• [WORK REQUIRED]: What is needed is an exact copy of the entries below, from the line that contains "虽然作为开发人员，但是日常工" through the final line, both included, and nothing else.

--------------------------------

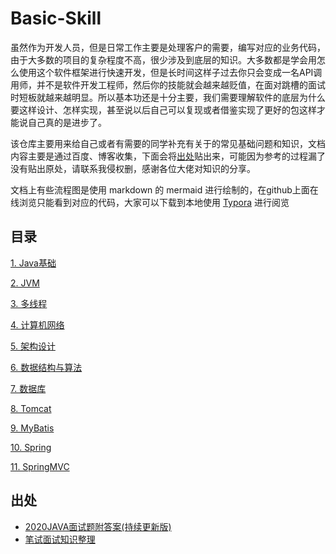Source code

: # Basic-Skill
虽然作为开发人员，但是日常工作主要是处理客户的需要，编写对应的业务代码，由于大多数的项目的复杂程度不高，很少涉及到底层的知识。大多数都是学会用怎么使用这个软件框架进行快速开发，但是长时间这样子过去你只会变成一名API调用师，并不是软件开发工程师，然后你的技能就会越来越贬值，在面对跳槽的面试时短板就越来越明显。所以基本功还是十分主要，我们需要理解软件的底层为什么要这样设计、怎样实现，甚至说以后自己可以复现或者借鉴实现了更好的包这样才能说自己真的是进步了。

该仓库主要用来给自己或者有需要的同学补充有关于的常见基础问题和知识，文档内容主要是通过百度、博客收集，下面会将[出处](#source)贴出来，可能因为参考的过程漏了没有贴出原处，请联系我侵权删，感谢各位大佬对知识的分享。

文档上有些流程图是使用 markdown 的 mermaid 进行绘制的，在github上面在线浏览只能看到对应的代码，大家可以下载到本地使用 [Typora](http://typora.io/) 进行阅览

## 目录

[1. Java基础](doc/java.md)

[2. JVM](doc/jvm.md)

[3. 多线程](doc/multi-threading.md)

[4. 计算机网络](doc/network.md)

[5. 架构设计](doc/framework-design.md)

[6. 数据结构与算法](doc/algorithm.md)

[7. 数据库](doc/database.md)

[8. Tomcat](doc/tomcat.md)

[9. MyBatis](doc/mybatis.md)

[10. Spring](doc/spring.md)

[11. SpringMVC](doc/spring-mvc.md)


<h2 id="source">出处</h2>

+ [2020JAVA面试题附答案(持续更新版)](https://blog.csdn.net/weixin_43495390/article/details/86533482)
+ [笔试面试知识整理](https://hit-alibaba.github.io/interview/)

--------------------------------

• [OUTPUT]:
虽然作为开发人员，但是日常工作主要是处理客户的需要，编写对应的业务代码，由于大多数的项目的复杂程度不高，很少涉及到底层的知识。大多数都是学会用怎么使用这个软件框架进行快速开发，但是长时间这样子过去你只会变成一名API调用师，并不是软件开发工程师，然后你的技能就会越来越贬值，在面对跳槽的面试时短板就越来越明显。所以基本功还是十分主要，我们需要理解软件的底层为什么要这样设计、怎样实现，甚至说以后自己可以复现或者借鉴实现了更好的包这样才能说自己真的是进步了。

该仓库主要用来给自己或者有需要的同学补充有关于的常见基础问题和知识，文档内容主要是通过百度、博客收集，下面会将[出处](#source)贴出来，可能因为参考的过程漏了没有贴出原处，请联系我侵权删，感谢各位大佬对知识的分享。

文档上有些流程图是使用 markdown 的 mermaid 进行绘制的，在github上面在线浏览只能看到对应的代码，大家可以下载到本地使用 [Typora](http://typora.io/) 进行阅览

## 目录

[1. Java基础](doc/java.md)

[2. JVM](doc/jvm.md)

[3. 多线程](doc/multi-threading.md)

[4. 计算机网络](doc/network.md)

[5. 架构设计](doc/framework-design.md)

[6. 数据结构与算法](doc/algorithm.md)

[7. 数据库](doc/database.md)

[8. Tomcat](doc/tomcat.md)

[9. MyBatis](doc/mybatis.md)

[10. Spring](doc/spring.md)

[11. SpringMVC](doc/spring-mvc.md)


<h2 id="source">出处</h2>

+ [2020JAVA面试题附答案(持续更新版)](https://blog.csdn.net/weixin_43495390/article/details/86533482)
+ [笔试面试知识整理](https://hit-alibaba.github.io/interview/)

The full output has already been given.